In 1924 Marie Meyer married stunt pilot Charles Lee Fower. Fower was born in Macon, Missouri on December 23, 1894. The Marie Meyer Flying Circus continued to operate until 1928 or 1929. Flying was becoming less novel for the spectators, stunts were more regulated, and owning and running aircraft was becoming more expensive. By 1929, the circus was down to its last Standard J-1.

Marie and her husband moved to Macon, where they ran several businesses reflecting the trends of the times. The Fower Oil Company met the need for gas for increasingly popular cars, while Louie's Sweet Shop took advantage of the availability of electricity to serve sodas and ice cream. They kept one of their planes and bought a farm outside of town, where they built a private landing strip. In 1965, Charles Fower donated the landing strip to the city. It became the Macon Fower Memorial Airport.

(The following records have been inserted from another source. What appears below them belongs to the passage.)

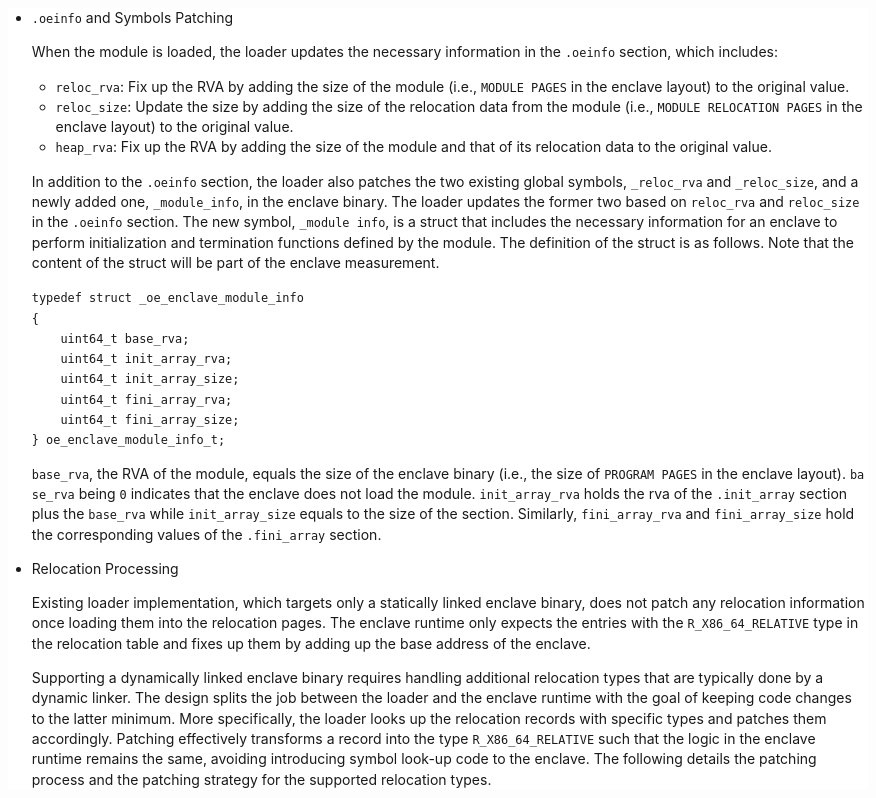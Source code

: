- `.oeinfo` and Symbols Patching
  
  When the module is loaded, the loader updates the necessary information in the `.oeinfo` section, which includes:
  - `reloc_rva`: Fix up the RVA by adding the size of the module (i.e., `MODULE PAGES` in the enclave layout) to the original value.
  - `reloc_size`: Update the size by adding the size of the relocation data from the module (i.e., `MODULE RELOCATION PAGES` in the enclave layout) to the original value.
  - `heap_rva`: Fix up the RVA by adding the size of the module and that of its relocation data to the original value.

  In addition to the `.oeinfo` section, the loader also patches the two existing global symbols, `_reloc_rva` and `_reloc_size`, and
  a newly added one, `_module_info`, in the enclave binary. The loader updates the former two based on `reloc_rva` and `reloc_size`
  in the `.oeinfo` section. The new symbol, `_module info`, is a struct that includes the necessary information for an enclave to
  perform initialization and termination functions defined by the module. The definition of the struct is as follows.
  Note that the content of the struct will be part of the enclave measurement.
  
  ```
  typedef struct _oe_enclave_module_info
  {
      uint64_t base_rva;
      uint64_t init_array_rva;
      uint64_t init_array_size;
      uint64_t fini_array_rva;
      uint64_t fini_array_size;
  } oe_enclave_module_info_t;
  ```
  
  `base_rva`, the RVA of the module, equals the size of the enclave binary (i.e., the size of `PROGRAM PAGES` in the enclave layout).
  `base_rva` being `0` indicates that the enclave does not load the module.
  `init_array_rva` holds the rva of the `.init_array` section plus the `base_rva` while `init_array_size` equals to the size of the section.
  Similarly, `fini_array_rva` and `fini_array_size` hold the corresponding values of the `.fini_array` section.

- Relocation Processing

  Existing loader implementation, which targets only a statically linked enclave binary, does not patch any relocation information once
  loading them into the relocation pages. The enclave runtime only expects the entries with the `R_X86_64_RELATIVE` type in the relocation
  table and fixes up them by adding up the base address of the enclave.

  Supporting a dynamically linked enclave binary requires handling additional relocation types that are typically done by a dynamic linker.
  The design splits the job between the loader and the enclave runtime with the goal of keeping code changes to the latter minimum.
  More specifically, the loader looks up the relocation records with specific types and patches them accordingly. Patching effectively
  transforms a record into the type `R_X86_64_RELATIVE` such that the logic in the enclave runtime remains the same, avoiding introducing
  symbol look-up code to the enclave. The following details the patching process and the patching strategy for the supported relocation types.
  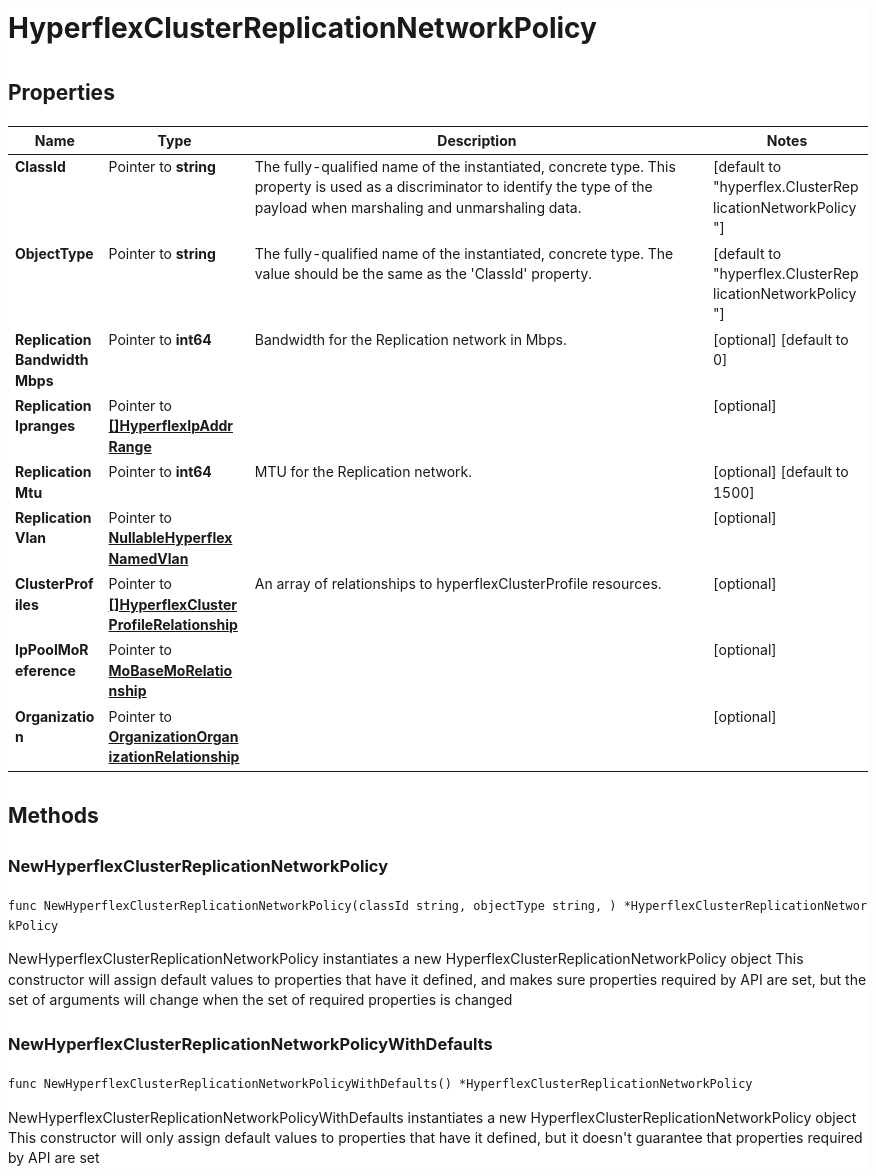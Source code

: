# HyperflexClusterReplicationNetworkPolicy

## Properties

Name | Type | Description | Notes
------------ | ------------- | ------------- | -------------
**ClassId** | Pointer to **string** | The fully-qualified name of the instantiated, concrete type. This property is used as a discriminator to identify the type of the payload when marshaling and unmarshaling data. | [default to "hyperflex.ClusterReplicationNetworkPolicy"]
**ObjectType** | Pointer to **string** | The fully-qualified name of the instantiated, concrete type. The value should be the same as the &#39;ClassId&#39; property. | [default to "hyperflex.ClusterReplicationNetworkPolicy"]
**ReplicationBandwidthMbps** | Pointer to **int64** | Bandwidth for the Replication network in Mbps. | [optional] [default to 0]
**ReplicationIpranges** | Pointer to [**[]HyperflexIpAddrRange**](HyperflexIpAddrRange.md) |  | [optional] 
**ReplicationMtu** | Pointer to **int64** | MTU for the Replication network. | [optional] [default to 1500]
**ReplicationVlan** | Pointer to [**NullableHyperflexNamedVlan**](HyperflexNamedVlan.md) |  | [optional] 
**ClusterProfiles** | Pointer to [**[]HyperflexClusterProfileRelationship**](HyperflexClusterProfileRelationship.md) | An array of relationships to hyperflexClusterProfile resources. | [optional] 
**IpPoolMoReference** | Pointer to [**MoBaseMoRelationship**](MoBaseMoRelationship.md) |  | [optional] 
**Organization** | Pointer to [**OrganizationOrganizationRelationship**](OrganizationOrganizationRelationship.md) |  | [optional] 

## Methods

### NewHyperflexClusterReplicationNetworkPolicy

`func NewHyperflexClusterReplicationNetworkPolicy(classId string, objectType string, ) *HyperflexClusterReplicationNetworkPolicy`

NewHyperflexClusterReplicationNetworkPolicy instantiates a new HyperflexClusterReplicationNetworkPolicy object
This constructor will assign default values to properties that have it defined,
and makes sure properties required by API are set, but the set of arguments
will change when the set of required properties is changed

### NewHyperflexClusterReplicationNetworkPolicyWithDefaults

`func NewHyperflexClusterReplicationNetworkPolicyWithDefaults() *HyperflexClusterReplicationNetworkPolicy`

NewHyperflexClusterReplicationNetworkPolicyWithDefaults instantiates a new HyperflexClusterReplicationNetworkPolicy object
This constructor will only assign default values to properties that have it defined,
but it doesn't guarantee that properties required by API are set
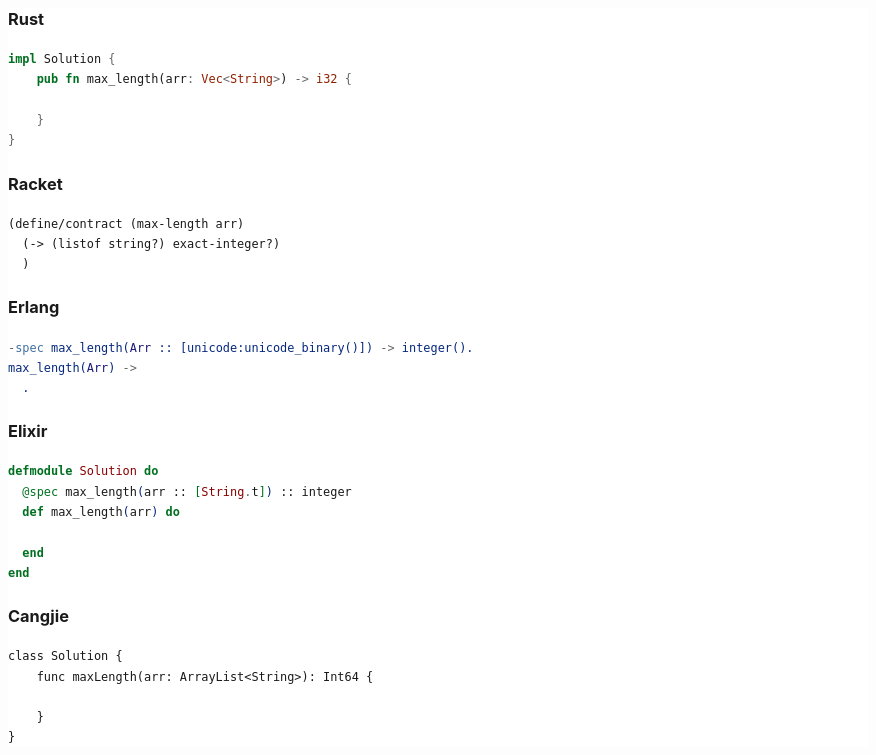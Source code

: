 ### Rust

```rust
impl Solution {
    pub fn max_length(arr: Vec<String>) -> i32 {
        
    }
}
```

### Racket

```racket
(define/contract (max-length arr)
  (-> (listof string?) exact-integer?)
  )
```

### Erlang

```erlang
-spec max_length(Arr :: [unicode:unicode_binary()]) -> integer().
max_length(Arr) ->
  .
```

### Elixir

```elixir
defmodule Solution do
  @spec max_length(arr :: [String.t]) :: integer
  def max_length(arr) do
    
  end
end
```

### Cangjie

```cangjie
class Solution {
    func maxLength(arr: ArrayList<String>): Int64 {

    }
}
```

Marie Meyer and Charles Fower were honored in 1953 by the St. Louis Chapter of the National Aviation Academy (NAA) for "contributing materially to the progress of aviation by exhibiting faith in the future of powered flight during the dawn of the air age".

Marie died in a car accident in Hot Springs, Arkansas on May 24, 1956, while traveling with friends. Charles died on February 2, 1967. They are buried at Woodlawn Cemetery in Macon.